[Data extracted from a collection]

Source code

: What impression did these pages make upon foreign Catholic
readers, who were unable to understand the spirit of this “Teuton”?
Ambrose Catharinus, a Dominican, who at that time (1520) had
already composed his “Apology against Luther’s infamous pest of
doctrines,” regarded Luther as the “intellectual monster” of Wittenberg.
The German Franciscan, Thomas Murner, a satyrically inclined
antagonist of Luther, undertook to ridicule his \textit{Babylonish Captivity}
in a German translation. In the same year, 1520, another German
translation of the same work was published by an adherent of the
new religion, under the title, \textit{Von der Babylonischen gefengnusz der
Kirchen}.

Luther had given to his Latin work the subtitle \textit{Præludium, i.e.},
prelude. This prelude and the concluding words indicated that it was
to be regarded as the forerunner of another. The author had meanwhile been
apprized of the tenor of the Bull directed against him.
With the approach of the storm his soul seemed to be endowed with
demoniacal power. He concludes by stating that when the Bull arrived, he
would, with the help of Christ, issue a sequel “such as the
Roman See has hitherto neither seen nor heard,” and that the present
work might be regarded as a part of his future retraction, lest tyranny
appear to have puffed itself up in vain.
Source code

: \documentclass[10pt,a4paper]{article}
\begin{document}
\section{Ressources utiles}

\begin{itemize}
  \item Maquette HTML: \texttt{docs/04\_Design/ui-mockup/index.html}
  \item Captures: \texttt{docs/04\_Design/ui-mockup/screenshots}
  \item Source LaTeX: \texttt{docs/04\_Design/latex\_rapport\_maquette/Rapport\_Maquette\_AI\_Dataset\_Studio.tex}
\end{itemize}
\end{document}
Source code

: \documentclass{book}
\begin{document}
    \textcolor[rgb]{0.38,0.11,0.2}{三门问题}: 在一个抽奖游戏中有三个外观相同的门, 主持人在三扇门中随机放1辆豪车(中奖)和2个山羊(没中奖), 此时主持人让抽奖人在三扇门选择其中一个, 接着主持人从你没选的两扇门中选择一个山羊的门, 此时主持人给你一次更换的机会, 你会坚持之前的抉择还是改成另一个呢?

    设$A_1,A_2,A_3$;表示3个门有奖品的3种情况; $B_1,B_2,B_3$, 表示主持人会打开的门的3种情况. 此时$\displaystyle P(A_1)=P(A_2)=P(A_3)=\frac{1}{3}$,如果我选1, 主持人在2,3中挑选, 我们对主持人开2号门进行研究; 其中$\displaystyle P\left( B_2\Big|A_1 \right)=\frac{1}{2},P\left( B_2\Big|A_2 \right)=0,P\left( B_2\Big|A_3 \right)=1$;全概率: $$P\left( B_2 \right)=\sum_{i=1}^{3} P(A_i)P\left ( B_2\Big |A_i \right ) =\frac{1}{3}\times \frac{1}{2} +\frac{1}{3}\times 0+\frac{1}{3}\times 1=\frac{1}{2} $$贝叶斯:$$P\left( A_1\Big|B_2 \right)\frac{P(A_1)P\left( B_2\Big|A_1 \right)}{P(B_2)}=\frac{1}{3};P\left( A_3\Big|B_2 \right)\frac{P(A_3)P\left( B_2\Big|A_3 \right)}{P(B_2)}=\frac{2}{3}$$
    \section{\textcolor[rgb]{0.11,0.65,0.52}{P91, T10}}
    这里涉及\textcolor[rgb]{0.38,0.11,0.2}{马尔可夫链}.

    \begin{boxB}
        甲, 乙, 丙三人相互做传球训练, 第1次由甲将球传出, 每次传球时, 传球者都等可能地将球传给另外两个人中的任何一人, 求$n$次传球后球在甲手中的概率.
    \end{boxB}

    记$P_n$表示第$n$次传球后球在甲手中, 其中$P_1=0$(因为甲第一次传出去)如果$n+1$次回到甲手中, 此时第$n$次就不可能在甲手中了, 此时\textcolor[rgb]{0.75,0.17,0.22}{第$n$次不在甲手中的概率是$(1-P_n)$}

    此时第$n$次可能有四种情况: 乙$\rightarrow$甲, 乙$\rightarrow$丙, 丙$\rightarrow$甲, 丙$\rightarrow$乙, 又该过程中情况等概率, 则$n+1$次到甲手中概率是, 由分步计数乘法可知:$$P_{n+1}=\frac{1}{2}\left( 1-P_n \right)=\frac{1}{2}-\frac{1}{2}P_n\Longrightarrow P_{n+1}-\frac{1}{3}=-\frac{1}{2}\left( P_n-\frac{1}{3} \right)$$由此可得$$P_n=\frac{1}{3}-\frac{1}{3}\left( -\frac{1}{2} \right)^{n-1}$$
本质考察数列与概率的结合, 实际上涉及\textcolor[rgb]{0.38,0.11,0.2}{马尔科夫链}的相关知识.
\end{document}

*Exercise instructions*.
An exact copy of the lines above, from the one containing "With the approach" down to the one containing "work might be" and including both, is the whole answer; retype it and nothing else.

*Exercise solution*.
With the approach of the storm his soul seemed to be endowed with
demoniacal power. He concludes by stating that when the Bull arrived, he
would, with the help of Christ, issue a sequel “such as the
Roman See has hitherto neither seen nor heard,” and that the present
work might be regarded as a part of his future retraction, lest tyranny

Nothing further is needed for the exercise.